▸ **Requirement**:
The answer must consist of every line below that holds the word "correlations".

*** Opening Data excerpts ***

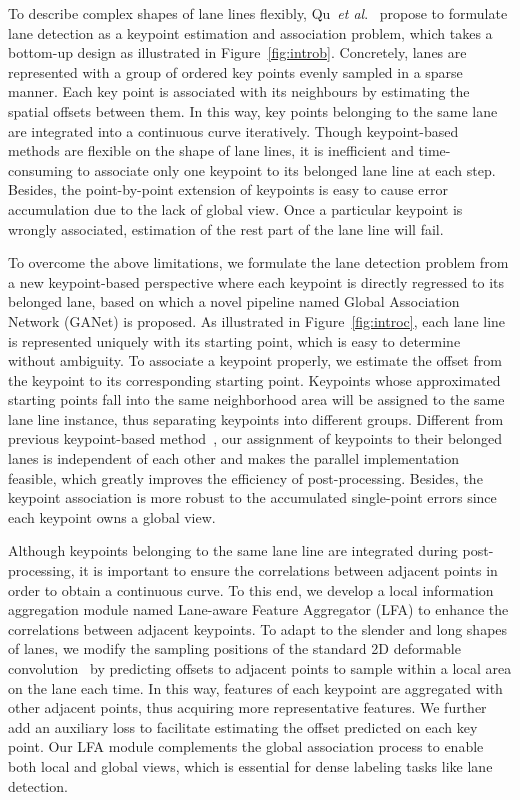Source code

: \documentclass[10pt,twocolumn,letterpaper]{article}
\begin{document}
To describe complex shapes of lane lines flexibly, Qu~\textit{et al}.~\cite{Qu_2021_CVPR} propose to formulate lane detection as a keypoint estimation and association problem, which takes a bottom-up design as illustrated in Figure~\ref{fig:introb}.
Concretely, lanes are represented with a group of ordered key points evenly sampled in a sparse manner. 
Each key point is associated with its neighbours by estimating the spatial offsets between them.
In this way, key points belonging to the same lane are integrated into a continuous curve iteratively.
Though keypoint-based methods are flexible on the shape of lane lines, it is inefficient and time-consuming to associate only one keypoint to its belonged lane line at each step.
Besides, the point-by-point extension of keypoints is easy to cause error accumulation due to the lack of global view.
Once a particular keypoint is wrongly associated, estimation of the rest part of the lane line will fail.

To overcome the above limitations, we formulate the lane detection problem from a new keypoint-based perspective where each keypoint is directly regressed to its belonged lane, based on which a novel pipeline named Global Association Network (GANet) is proposed.
As illustrated in Figure~\ref{fig:introc}, each lane line is represented uniquely with its starting point, which is easy to determine without ambiguity.
To associate a keypoint properly, we estimate the offset from the keypoint to its corresponding starting point.
Keypoints whose approximated starting points fall into the same neighborhood area will be assigned to the same lane line instance, thus separating keypoints into different groups. 
Different from previous keypoint-based method~\cite{Qu_2021_CVPR}, our assignment of keypoints to their belonged lanes is independent of each other and makes the parallel implementation feasible, which greatly improves the efficiency of post-processing.
Besides, the keypoint association is more robust to the accumulated single-point errors since each keypoint owns a global view.

Although keypoints belonging to the same lane line are integrated during post-processing, it is important to ensure the correlations between adjacent points in order to obtain a continuous curve.
To this end, we develop a local information aggregation module named Lane-aware Feature Aggregator (LFA) to enhance the correlations between adjacent keypoints.
To adapt to the slender and long shapes of lanes, we modify the sampling positions of the standard 2D deformable convolution~\cite{dai2017deformable} by predicting offsets to adjacent points to sample within a local area on the lane each time. 
In this way, features of each keypoint are aggregated with other adjacent points, thus acquiring more representative features.
We further add an auxiliary loss to facilitate estimating the offset predicted on each key point.
Our LFA module complements the global association process to enable both local and global views, which is essential for dense labeling tasks like lane detection.
\end{document}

*** Closing Data excerpts ***

▸ **Written reply**:
Although keypoints belonging to the same lane line are integrated during post-processing, it is important to ensure the correlations between adjacent points in order to obtain a continuous curve.
To this end, we develop a local information aggregation module named Lane-aware Feature Aggregator (LFA) to enhance the correlations between adjacent keypoints.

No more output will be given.